Filter these entries down to lines holding "propagation".

[Items from a data source]
=== Begin Enclosure ===

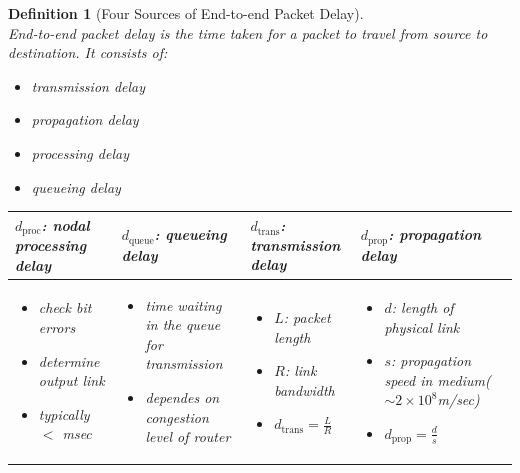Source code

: \documentclass[12pt]{article}
\newtheorem{definition}{Definition}[section]
\theoremstyle{definition}
\begin{document}
\begin{definition}[Four Sources of End-to-end Packet Delay]
\hfill\\\normalfont 
End-to-end packet delay is the time taken for a packet to travel from source to destination. It consists of:
\begin{itemize}
  \item transmission delay
  \item propagation delay
  \item processing delay
  \item queueing delay
\end{itemize}
\begin{table}[h]
\hspace{-4em}
\begin{tabular}{|p{5.5cm}|p{4cm}|p{4.5cm}|p{4.5cm}|}
\hline
$d_\text{proc}$: nodal processing delay&$d_\text{queue}$: queueing delay&$d_\text{trans}$: transmission delay&$d_\text{prop}$: propagation delay\\\hline
\begin{itemize}[leftmargin=3mm]
  \item check bit errors
  \item determine output link
  \item typically $<$ msec
\end{itemize}&
\begin{itemize}[leftmargin=3mm]
  \item time waiting in the queue for transmission
  \item dependes on congestion level of router
\end{itemize}&
\begin{itemize}[leftmargin=3mm]
  \item $L$: packet length
  \item $R$: link bandwidth
  \item $d_\text{trans} = \frac{L}{R}$
\end{itemize}&
\begin{itemize}[leftmargin=3mm]
  \item $d$: length of physical link
  \item $s$: propagation speed in medium\newline($\sim 2\times 10^8$m/sec)
  \item $d_\text{prop} = \frac{d}{s}$
\end{itemize}
\\\hline
\end{tabular}
\end{table}
\end{definition}
\end{document}
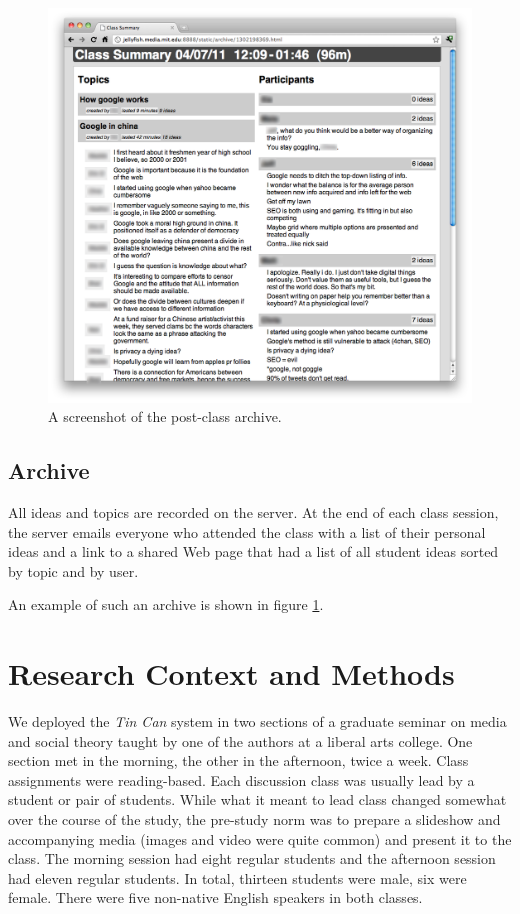 \begin{figure}[t]
\centering
\includegraphics{figures/tincan/archive.png}
\caption{A screenshot of the post-class archive.}
\label{f:archive}
\end{figure}


\subsection{Archive}
All ideas and topics are recorded on the server. At the end of each class session, the server emails everyone who attended the class with a list of their personal ideas and a link to a shared Web page that had a list of all student ideas sorted by topic and by user.

An example of such an archive is shown in figure \ref{f:archive}.




\section{Research Context and Methods}
We deployed the \emph{Tin Can} system in two sections of a graduate seminar on media and social theory taught by one of the authors at a liberal arts college. One section met in the morning, the other in the afternoon, twice a week. Class assignments were reading-based. Each discussion class was usually lead by a student or pair of students. While what it meant to lead class changed somewhat over the course of the study, the pre-study norm was to prepare a slideshow and accompanying media (images and video were quite common) and present it to the class. The morning session had eight regular students and the afternoon session had eleven regular students. In total, thirteen students were male, six were female. There were five non-native English speakers in both classes. 

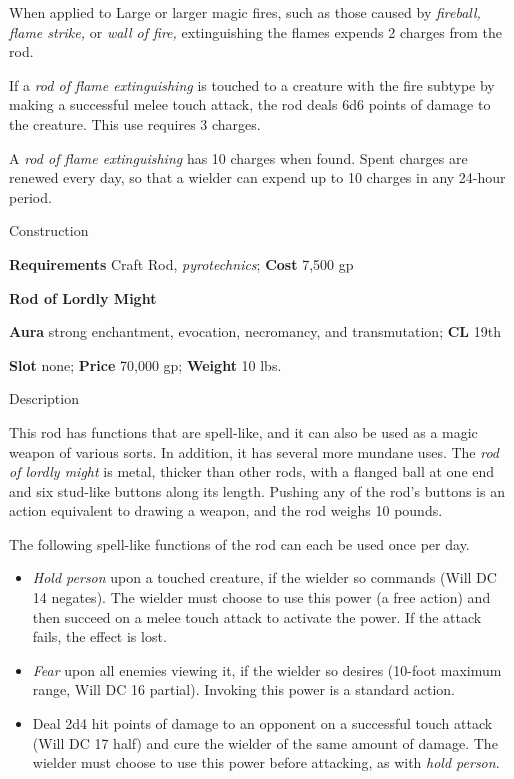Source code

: When applied to Large or larger magic fires, such as those caused by \textit{fireball, flame strike, }or \textit{wall of fire, }extinguishing the flames expends 2 charges from the rod.
				
If a \textit{rod of flame extinguishing} is touched to a creature with the fire subtype by making a successful melee touch attack, the rod deals 6d6 points of damage to the creature. This use requires 3 charges.
				
A \textit{rod of flame extinguishing} has 10 charges when found. Spent charges are renewed every day, so that a wielder can expend up to 10 charges in any 24-hour period. 
				
Construction
				
\textbf{Requirements} Craft Rod, \textit{pyrotechnics}; \textbf{Cost }7,500 gp
				
\textbf{Rod of Lordly Might}
				
\textbf{Aura} strong enchantment, evocation, necromancy, and transmutation;\textbf{ CL }19th
				
\textbf{Slot} none; \textbf{Price} 70,000 gp; \textbf{Weight} 10 lbs.
				
Description
				
This rod has functions that are spell-like, and it can also be used as a magic weapon of various sorts. In addition, it has several more mundane uses. The \textit{rod of lordly might }is metal, thicker than other rods, with a flanged ball at one end and six stud-like buttons along its length. Pushing any of the rod's buttons is an action equivalent to drawing a weapon, and the rod weighs 10 pounds.
				
The following spell-like functions of the rod can each be used once per day.
				\begin{itemize}\item  \textit{Hold person} upon a touched creature, if the wielder so commands (Will DC 14 negates). The wielder must choose to use this power (a free action) and then succeed on a melee touch attack to activate the power. If the attack fails, the effect is lost.
				\item  \textit{Fear} upon all enemies viewing it, if the wielder so desires (10-foot maximum range, Will DC 16 partial). Invoking this power is a standard action.
				\item  Deal 2d4 hit points of damage to an opponent on a successful touch attack (Will DC 17 half) and cure the wielder of the same amount of damage. The wielder must choose to use this power before attacking, as with \textit{hold person}.
\end{itemize}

=== End Enclosure ===

**Result of the task:**
  \item propagation delay
$d_\text{proc}$: nodal processing delay&$d_\text{queue}$: queueing delay&$d_\text{trans}$: transmission delay&$d_\text{prop}$: propagation delay\\\hline
  \item $s$: propagation speed in medium\newline($\sim 2\times 10^8$m/sec)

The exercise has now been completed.